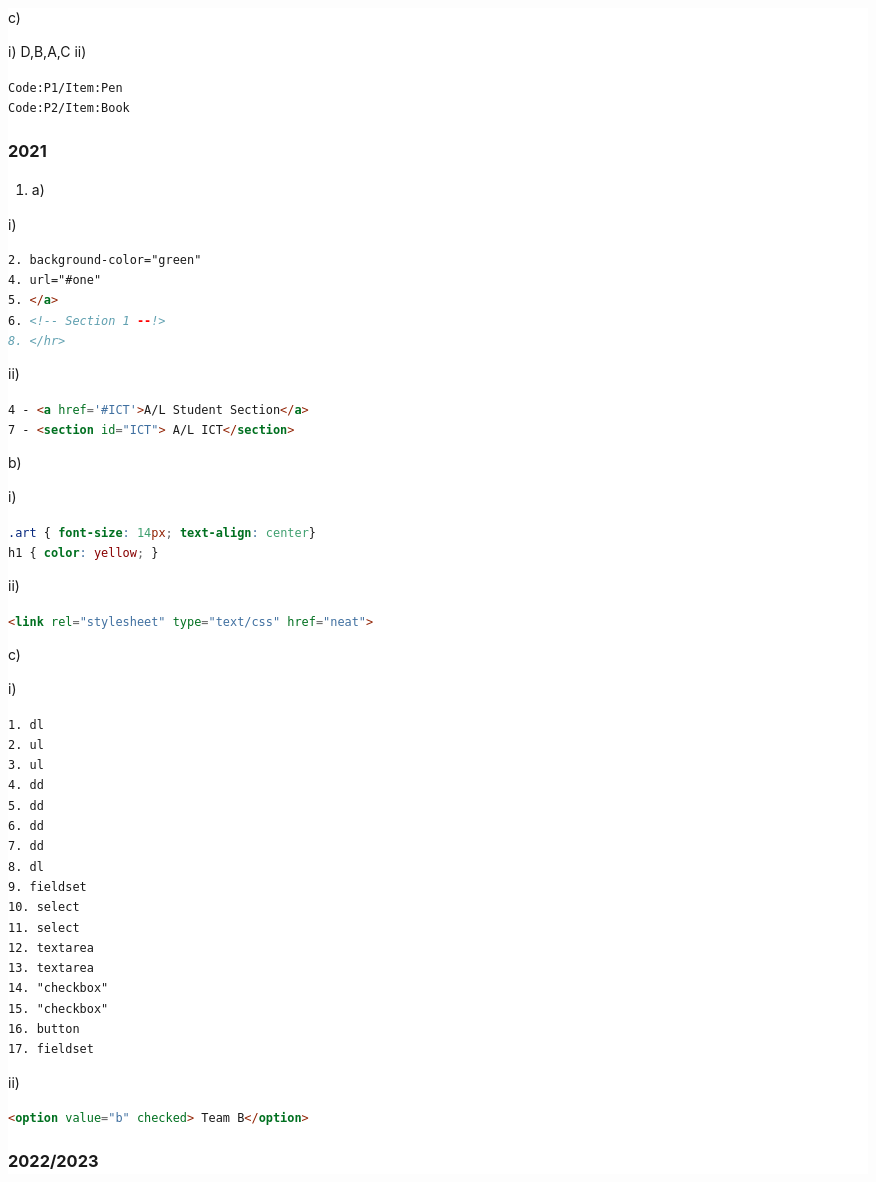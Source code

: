 
c)

i) D,B,A,C
ii)
```
Code:P1/Item:Pen
Code:P2/Item:Book
```



### 2021

1. a)

i)
```html
2. background-color="green"
4. url="#one"
5. </a>
6. <!-- Section 1 --!>
8. </hr>
```
ii)
```html
4 - <a href='#ICT'>A/L Student Section</a>
7 - <section id="ICT"> A/L ICT</section>
```

b)

i)
```css
.art { font-size: 14px; text-align: center}
h1 { color: yellow; }
```
ii)
```html
<link rel="stylesheet" type="text/css" href="neat"> 
```

c)

i)
```html
1. dl
2. ul
3. ul
4. dd
5. dd
6. dd
7. dd
8. dl
9. fieldset
10. select
11. select
12. textarea
13. textarea
14. "checkbox"
15. "checkbox"
16. button
17. fieldset
```
ii)
```html
<option value="b" checked> Team B</option>
```

### 2022/2023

=====

Your objective: Respond with nothing but the number of lines in the data above that include the word "href".

The completed task: 2